<<<<

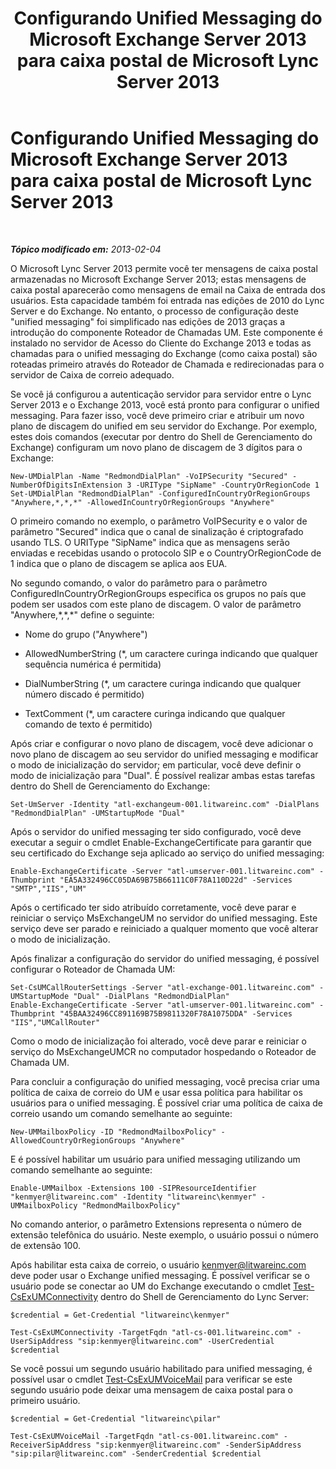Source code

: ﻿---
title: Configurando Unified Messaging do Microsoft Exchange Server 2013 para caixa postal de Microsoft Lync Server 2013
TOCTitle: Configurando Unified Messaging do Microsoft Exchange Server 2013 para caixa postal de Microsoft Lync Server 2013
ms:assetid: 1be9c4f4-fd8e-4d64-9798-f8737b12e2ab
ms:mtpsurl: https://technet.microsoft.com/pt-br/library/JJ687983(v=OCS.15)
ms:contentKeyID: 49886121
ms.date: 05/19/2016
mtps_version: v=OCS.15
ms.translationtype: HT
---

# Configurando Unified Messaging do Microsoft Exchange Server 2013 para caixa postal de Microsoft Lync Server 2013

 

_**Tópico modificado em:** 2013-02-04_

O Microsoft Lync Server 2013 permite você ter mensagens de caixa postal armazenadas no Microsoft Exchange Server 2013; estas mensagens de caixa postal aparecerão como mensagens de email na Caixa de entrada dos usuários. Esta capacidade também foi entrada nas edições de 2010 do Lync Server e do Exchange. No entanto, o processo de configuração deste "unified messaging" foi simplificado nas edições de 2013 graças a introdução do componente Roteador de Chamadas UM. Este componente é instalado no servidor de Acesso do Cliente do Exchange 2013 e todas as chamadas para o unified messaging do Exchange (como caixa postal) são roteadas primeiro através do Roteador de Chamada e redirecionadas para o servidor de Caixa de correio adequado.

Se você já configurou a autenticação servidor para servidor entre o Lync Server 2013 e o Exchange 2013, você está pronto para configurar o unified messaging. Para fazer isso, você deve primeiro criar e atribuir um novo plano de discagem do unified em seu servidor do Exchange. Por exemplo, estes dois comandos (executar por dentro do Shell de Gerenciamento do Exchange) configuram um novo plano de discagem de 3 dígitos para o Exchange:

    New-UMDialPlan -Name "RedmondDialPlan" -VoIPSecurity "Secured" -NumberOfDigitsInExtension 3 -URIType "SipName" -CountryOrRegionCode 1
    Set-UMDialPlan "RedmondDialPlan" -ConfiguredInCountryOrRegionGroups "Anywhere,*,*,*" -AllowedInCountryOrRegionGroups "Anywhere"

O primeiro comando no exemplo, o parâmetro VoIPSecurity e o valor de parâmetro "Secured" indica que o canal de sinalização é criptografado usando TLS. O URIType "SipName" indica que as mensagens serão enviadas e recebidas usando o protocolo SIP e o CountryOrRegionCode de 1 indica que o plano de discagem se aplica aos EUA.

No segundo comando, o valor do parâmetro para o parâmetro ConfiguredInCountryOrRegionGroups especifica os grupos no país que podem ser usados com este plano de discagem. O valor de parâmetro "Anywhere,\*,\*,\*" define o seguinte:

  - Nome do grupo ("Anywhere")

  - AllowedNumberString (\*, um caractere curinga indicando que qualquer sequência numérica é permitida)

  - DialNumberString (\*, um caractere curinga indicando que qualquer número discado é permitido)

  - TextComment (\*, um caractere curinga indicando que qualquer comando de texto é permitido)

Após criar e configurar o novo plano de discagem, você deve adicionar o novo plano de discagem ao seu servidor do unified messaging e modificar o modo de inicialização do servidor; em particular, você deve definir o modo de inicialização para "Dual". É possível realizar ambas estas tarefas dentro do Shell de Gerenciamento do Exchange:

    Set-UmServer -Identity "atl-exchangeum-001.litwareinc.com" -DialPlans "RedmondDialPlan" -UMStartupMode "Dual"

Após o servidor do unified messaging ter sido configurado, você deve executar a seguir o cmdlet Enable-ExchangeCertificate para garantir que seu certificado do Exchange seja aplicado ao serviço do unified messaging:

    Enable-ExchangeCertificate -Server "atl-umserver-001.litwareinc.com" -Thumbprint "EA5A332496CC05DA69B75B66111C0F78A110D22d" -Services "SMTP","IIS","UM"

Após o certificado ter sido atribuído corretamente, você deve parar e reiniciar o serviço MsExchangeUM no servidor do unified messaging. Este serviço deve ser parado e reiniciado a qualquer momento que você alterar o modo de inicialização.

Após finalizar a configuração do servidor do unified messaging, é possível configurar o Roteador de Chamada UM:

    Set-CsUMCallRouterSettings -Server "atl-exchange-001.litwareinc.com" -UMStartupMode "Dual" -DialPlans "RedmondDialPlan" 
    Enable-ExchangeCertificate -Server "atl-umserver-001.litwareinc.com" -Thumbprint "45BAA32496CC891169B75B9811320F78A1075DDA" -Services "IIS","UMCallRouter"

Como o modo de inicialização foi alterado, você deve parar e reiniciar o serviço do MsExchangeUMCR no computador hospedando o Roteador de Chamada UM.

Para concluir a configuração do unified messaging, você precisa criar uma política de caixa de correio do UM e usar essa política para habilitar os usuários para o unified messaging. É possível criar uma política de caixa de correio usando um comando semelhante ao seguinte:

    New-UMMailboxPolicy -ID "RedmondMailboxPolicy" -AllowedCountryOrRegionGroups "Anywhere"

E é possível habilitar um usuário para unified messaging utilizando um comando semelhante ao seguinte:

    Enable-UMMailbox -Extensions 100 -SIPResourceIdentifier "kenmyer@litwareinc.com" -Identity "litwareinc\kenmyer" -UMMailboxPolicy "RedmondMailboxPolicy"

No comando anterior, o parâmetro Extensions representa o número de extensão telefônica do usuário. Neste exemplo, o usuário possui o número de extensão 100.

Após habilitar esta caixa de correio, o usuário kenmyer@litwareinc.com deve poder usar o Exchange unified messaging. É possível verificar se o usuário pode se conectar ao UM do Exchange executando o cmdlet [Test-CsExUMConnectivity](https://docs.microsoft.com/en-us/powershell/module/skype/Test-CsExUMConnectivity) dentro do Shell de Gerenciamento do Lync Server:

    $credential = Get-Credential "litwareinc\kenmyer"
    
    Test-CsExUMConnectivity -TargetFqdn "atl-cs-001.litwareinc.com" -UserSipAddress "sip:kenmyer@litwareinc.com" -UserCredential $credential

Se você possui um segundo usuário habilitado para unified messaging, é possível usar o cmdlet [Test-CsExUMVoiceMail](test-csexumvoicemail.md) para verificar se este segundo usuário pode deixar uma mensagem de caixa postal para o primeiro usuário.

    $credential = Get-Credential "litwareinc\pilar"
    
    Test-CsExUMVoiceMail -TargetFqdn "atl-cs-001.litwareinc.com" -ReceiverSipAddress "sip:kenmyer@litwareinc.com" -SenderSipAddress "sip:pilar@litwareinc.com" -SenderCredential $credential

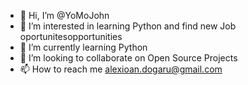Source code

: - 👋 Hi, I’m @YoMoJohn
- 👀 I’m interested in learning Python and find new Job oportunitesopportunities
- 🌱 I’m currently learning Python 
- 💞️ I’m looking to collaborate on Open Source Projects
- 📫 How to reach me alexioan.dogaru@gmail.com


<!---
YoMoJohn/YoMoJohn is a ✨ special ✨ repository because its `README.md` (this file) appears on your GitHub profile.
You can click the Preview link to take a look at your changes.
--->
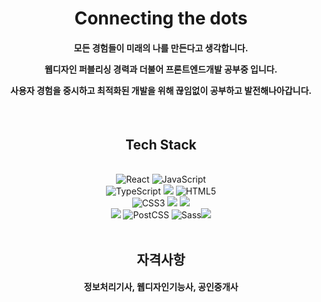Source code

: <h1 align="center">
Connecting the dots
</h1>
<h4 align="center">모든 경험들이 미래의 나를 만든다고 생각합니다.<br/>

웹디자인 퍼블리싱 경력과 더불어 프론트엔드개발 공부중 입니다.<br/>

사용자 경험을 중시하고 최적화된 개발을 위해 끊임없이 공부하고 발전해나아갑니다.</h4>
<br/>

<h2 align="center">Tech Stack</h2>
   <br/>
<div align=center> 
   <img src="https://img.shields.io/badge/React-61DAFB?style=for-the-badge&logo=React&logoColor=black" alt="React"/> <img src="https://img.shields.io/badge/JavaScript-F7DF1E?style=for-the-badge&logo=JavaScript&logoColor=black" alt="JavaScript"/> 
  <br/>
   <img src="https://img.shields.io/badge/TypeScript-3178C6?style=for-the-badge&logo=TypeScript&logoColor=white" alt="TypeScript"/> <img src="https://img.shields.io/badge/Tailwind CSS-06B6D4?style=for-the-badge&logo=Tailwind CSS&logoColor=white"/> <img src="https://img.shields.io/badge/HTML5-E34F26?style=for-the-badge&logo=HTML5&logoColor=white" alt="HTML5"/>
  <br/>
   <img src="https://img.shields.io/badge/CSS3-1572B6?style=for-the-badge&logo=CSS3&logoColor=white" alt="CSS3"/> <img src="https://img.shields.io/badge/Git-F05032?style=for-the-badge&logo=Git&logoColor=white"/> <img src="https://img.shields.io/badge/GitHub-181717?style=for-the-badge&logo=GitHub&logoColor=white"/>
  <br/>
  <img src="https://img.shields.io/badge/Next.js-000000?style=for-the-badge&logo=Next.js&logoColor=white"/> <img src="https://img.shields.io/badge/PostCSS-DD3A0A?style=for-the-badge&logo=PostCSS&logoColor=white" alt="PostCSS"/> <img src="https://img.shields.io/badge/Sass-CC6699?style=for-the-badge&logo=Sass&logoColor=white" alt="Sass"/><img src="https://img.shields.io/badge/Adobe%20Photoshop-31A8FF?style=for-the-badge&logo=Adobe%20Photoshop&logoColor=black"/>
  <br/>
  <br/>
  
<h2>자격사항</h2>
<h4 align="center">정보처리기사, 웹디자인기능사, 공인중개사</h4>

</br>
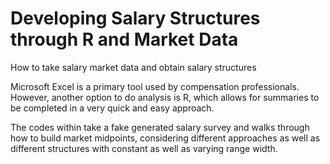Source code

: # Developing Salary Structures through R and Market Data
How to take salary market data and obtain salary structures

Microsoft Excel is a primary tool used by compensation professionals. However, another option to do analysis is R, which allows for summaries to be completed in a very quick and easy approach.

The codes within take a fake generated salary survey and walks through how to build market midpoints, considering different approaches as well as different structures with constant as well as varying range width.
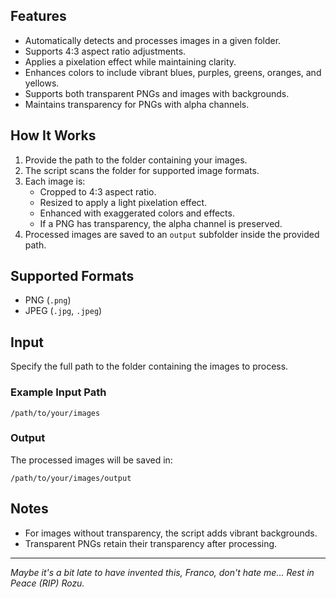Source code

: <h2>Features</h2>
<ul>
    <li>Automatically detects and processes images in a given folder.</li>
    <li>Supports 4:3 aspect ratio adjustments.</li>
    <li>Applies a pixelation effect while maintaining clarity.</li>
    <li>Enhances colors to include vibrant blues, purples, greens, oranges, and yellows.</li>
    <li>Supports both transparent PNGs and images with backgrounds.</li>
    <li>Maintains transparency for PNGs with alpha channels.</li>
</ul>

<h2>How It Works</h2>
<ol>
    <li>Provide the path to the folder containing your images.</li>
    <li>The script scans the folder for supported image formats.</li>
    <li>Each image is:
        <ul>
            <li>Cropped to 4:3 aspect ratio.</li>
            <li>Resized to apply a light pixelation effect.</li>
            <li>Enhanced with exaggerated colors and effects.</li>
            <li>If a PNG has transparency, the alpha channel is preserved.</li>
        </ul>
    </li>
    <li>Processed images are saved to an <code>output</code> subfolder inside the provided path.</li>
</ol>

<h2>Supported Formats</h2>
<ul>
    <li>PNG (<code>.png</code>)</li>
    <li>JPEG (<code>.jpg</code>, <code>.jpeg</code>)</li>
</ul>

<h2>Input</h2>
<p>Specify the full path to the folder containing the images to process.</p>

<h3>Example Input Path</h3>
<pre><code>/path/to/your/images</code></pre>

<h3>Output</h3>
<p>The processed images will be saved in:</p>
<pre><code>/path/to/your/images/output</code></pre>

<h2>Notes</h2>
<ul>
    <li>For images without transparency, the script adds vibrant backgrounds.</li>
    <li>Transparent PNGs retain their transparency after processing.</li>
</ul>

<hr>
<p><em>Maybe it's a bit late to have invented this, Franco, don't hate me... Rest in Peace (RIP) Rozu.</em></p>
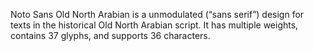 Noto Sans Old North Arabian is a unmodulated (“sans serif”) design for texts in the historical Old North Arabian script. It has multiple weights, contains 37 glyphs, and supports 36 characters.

>>>>

» Your task
Each line from the first line of the listing above through the line containing "O Microsoft Lync" is to be written out exactly, and the pictures are to be left out.

» Written response
Source code

: ﻿---
title: Configurando Unified Messaging do Microsoft Exchange Server 2013 para caixa postal de Microsoft Lync Server 2013
TOCTitle: Configurando Unified Messaging do Microsoft Exchange Server 2013 para caixa postal de Microsoft Lync Server 2013
ms:assetid: 1be9c4f4-fd8e-4d64-9798-f8737b12e2ab
ms:mtpsurl: https://technet.microsoft.com/pt-br/library/JJ687983(v=OCS.15)
ms:contentKeyID: 49886121
ms.date: 05/19/2016
mtps_version: v=OCS.15
ms.translationtype: HT
---

# Configurando Unified Messaging do Microsoft Exchange Server 2013 para caixa postal de Microsoft Lync Server 2013

 

_**Tópico modificado em:** 2013-02-04_

O Microsoft Lync Server 2013 permite você ter mensagens de caixa postal armazenadas no Microsoft Exchange Server 2013; estas mensagens de caixa postal aparecerão como mensagens de email na Caixa de entrada dos usuários. Esta capacidade também foi entrada nas edições de 2010 do Lync Server e do Exchange. No entanto, o processo de configuração deste "unified messaging" foi simplificado nas edições de 2013 graças a introdução do componente Roteador de Chamadas UM. Este componente é instalado no servidor de Acesso do Cliente do Exchange 2013 e todas as chamadas para o unified messaging do Exchange (como caixa postal) são roteadas primeiro através do Roteador de Chamada e redirecionadas para o servidor de Caixa de correio adequado.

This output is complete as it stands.